- Directions
Set down exactly the lines below, starting at the one that contains "Length of return data" and ending at the one that contains "offset of log data", with both of those lines included and nothing else.

- Given data
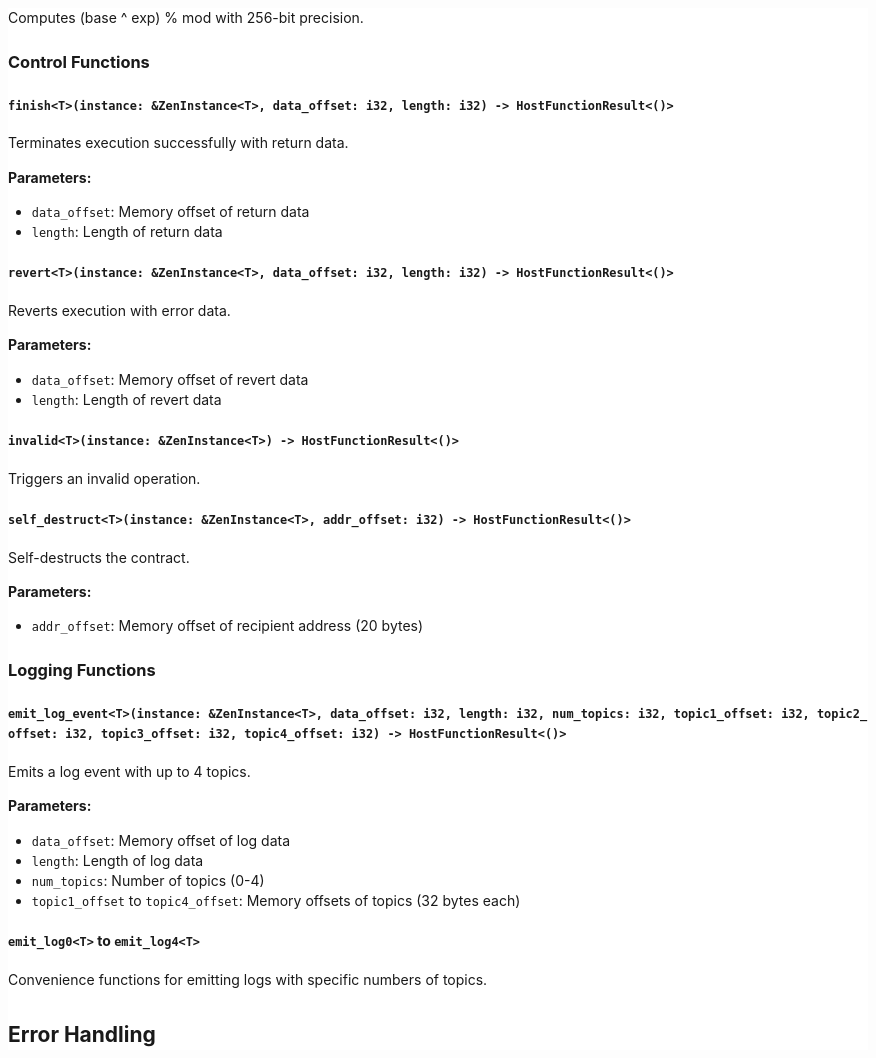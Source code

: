 Computes (base ^ exp) % mod with 256-bit precision.

### Control Functions

#### `finish<T>(instance: &ZenInstance<T>, data_offset: i32, length: i32) -> HostFunctionResult<()>`

Terminates execution successfully with return data.

**Parameters:**
- `data_offset`: Memory offset of return data
- `length`: Length of return data

#### `revert<T>(instance: &ZenInstance<T>, data_offset: i32, length: i32) -> HostFunctionResult<()>`

Reverts execution with error data.

**Parameters:**
- `data_offset`: Memory offset of revert data
- `length`: Length of revert data

#### `invalid<T>(instance: &ZenInstance<T>) -> HostFunctionResult<()>`

Triggers an invalid operation.

#### `self_destruct<T>(instance: &ZenInstance<T>, addr_offset: i32) -> HostFunctionResult<()>`

Self-destructs the contract.

**Parameters:**
- `addr_offset`: Memory offset of recipient address (20 bytes)

### Logging Functions

#### `emit_log_event<T>(instance: &ZenInstance<T>, data_offset: i32, length: i32, num_topics: i32, topic1_offset: i32, topic2_offset: i32, topic3_offset: i32, topic4_offset: i32) -> HostFunctionResult<()>`

Emits a log event with up to 4 topics.

**Parameters:**
- `data_offset`: Memory offset of log data
- `length`: Length of log data
- `num_topics`: Number of topics (0-4)
- `topic1_offset` to `topic4_offset`: Memory offsets of topics (32 bytes each)

#### `emit_log0<T>` to `emit_log4<T>`

Convenience functions for emitting logs with specific numbers of topics.

## Error Handling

- The completed task
- `length`: Length of return data

#### `revert<T>(instance: &ZenInstance<T>, data_offset: i32, length: i32) -> HostFunctionResult<()>`

Reverts execution with error data.

**Parameters:**
- `data_offset`: Memory offset of revert data
- `length`: Length of revert data

#### `invalid<T>(instance: &ZenInstance<T>) -> HostFunctionResult<()>`

Triggers an invalid operation.

#### `self_destruct<T>(instance: &ZenInstance<T>, addr_offset: i32) -> HostFunctionResult<()>`

Self-destructs the contract.

**Parameters:**
- `addr_offset`: Memory offset of recipient address (20 bytes)

### Logging Functions

#### `emit_log_event<T>(instance: &ZenInstance<T>, data_offset: i32, length: i32, num_topics: i32, topic1_offset: i32, topic2_offset: i32, topic3_offset: i32, topic4_offset: i32) -> HostFunctionResult<()>`

Emits a log event with up to 4 topics.

**Parameters:**
- `data_offset`: Memory offset of log data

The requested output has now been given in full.